はじめて書く字を先生に朱入れされすぎたことで、書くことそのものに自信を失ってしまったむすこに、はじめて書く字が美しくないはずがないと感じてもらうために、大田さんのデザインの力を借りて、本のいたるところに宝石のように散りばめてもらいました。ちなみに、カレンダーがあるのですが、画伯が1日に1字しか書けなかったりすることもあり、別の日に、別々に書いたパーツを組み合わせて、集めてデザインで作ってもらっています…(これも初学時ならではで、わりといまはすんなり書けるようになってきています)。

絶望から、うきうき感まで身体的に感じられるようにできないかと、めくりの表現も工夫してみました。加えて、値付けと販売もできるかぎりは、むすこと一緒にやろうと考えて、算数や売り買いの練習にもなるよう進めてきました。収益の一部は、不登校支援などに取り組む団体に寄付いたします。

折しも、むすこが不登校になった年度に、少なくとも30万人近い不登校が生じていたことが文科省の調査で明らかになりました。不登校の要因は、「無気力・不安が半数」という信じられないような分析をつづけていて、そこでは子どもたちが無気力・不安に陥る社会環境が問われません。
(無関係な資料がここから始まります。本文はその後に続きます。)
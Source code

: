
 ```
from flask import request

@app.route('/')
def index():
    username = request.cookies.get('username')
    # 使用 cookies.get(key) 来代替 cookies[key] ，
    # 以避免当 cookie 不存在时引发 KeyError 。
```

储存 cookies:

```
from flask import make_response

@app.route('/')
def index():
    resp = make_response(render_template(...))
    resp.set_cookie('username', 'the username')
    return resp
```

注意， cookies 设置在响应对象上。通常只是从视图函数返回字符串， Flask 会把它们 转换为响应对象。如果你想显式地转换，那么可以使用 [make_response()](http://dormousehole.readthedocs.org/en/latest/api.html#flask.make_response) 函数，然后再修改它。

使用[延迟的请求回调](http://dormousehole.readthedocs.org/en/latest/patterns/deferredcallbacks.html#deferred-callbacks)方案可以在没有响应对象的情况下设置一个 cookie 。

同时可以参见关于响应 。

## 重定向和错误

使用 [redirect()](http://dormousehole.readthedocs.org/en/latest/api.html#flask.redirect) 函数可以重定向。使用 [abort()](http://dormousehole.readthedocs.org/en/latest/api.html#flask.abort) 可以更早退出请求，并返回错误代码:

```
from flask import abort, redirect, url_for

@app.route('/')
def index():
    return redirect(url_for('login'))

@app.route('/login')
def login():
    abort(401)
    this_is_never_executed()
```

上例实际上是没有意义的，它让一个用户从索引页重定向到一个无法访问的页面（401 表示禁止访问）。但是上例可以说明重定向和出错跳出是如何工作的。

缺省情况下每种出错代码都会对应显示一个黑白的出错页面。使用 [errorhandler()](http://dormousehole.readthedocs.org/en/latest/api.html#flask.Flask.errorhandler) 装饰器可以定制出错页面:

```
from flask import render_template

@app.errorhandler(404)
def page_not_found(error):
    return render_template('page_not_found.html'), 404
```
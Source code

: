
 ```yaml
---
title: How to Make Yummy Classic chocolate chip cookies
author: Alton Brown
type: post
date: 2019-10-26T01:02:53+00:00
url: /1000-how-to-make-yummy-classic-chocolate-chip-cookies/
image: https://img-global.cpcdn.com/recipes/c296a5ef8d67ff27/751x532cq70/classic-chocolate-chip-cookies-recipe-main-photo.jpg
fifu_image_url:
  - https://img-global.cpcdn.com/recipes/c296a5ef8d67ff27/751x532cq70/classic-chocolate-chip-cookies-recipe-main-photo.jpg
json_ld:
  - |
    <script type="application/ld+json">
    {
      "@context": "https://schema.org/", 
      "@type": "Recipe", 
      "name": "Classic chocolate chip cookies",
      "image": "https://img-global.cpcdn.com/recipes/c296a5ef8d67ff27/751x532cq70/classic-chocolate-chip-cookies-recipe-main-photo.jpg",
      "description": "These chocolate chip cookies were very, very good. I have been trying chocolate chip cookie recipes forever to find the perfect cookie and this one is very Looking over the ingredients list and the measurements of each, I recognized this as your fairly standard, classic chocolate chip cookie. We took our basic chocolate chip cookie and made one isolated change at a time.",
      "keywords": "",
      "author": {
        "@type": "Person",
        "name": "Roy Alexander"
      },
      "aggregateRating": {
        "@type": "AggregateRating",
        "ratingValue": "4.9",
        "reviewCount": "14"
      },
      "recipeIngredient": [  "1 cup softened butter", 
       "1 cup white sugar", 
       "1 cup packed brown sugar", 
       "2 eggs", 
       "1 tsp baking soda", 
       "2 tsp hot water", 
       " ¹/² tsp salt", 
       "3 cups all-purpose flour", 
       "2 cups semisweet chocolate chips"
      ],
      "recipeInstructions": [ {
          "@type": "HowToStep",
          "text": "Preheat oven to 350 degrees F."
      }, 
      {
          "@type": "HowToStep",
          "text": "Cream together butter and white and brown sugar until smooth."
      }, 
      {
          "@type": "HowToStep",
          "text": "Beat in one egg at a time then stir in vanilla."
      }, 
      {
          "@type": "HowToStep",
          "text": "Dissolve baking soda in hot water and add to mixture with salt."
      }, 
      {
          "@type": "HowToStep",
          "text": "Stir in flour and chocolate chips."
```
どんな子でも、「入学おめでとう」と言えるような社会をわれわれは、本当につくっていけるのだろうか。教育に対する希望を捨てず、できることをやっていこうと考えています。

コラボレーションの機会なども大歓迎です!!

【書き手】末沢寧史。異文化理解を主なテーマとする、ノンフィクションライター、絵本作家。出版社勤務を経て独立。絵本作品に「海峡のまちのハリル」(小林豊・絵、三輪舎)。出版社どく社を仲間と実験中。妻は教育関係者。本連載では、むすこの小学校入学直後に直面した行きしぶりと不登校をきっかけに、子どもという「異文化」について記します。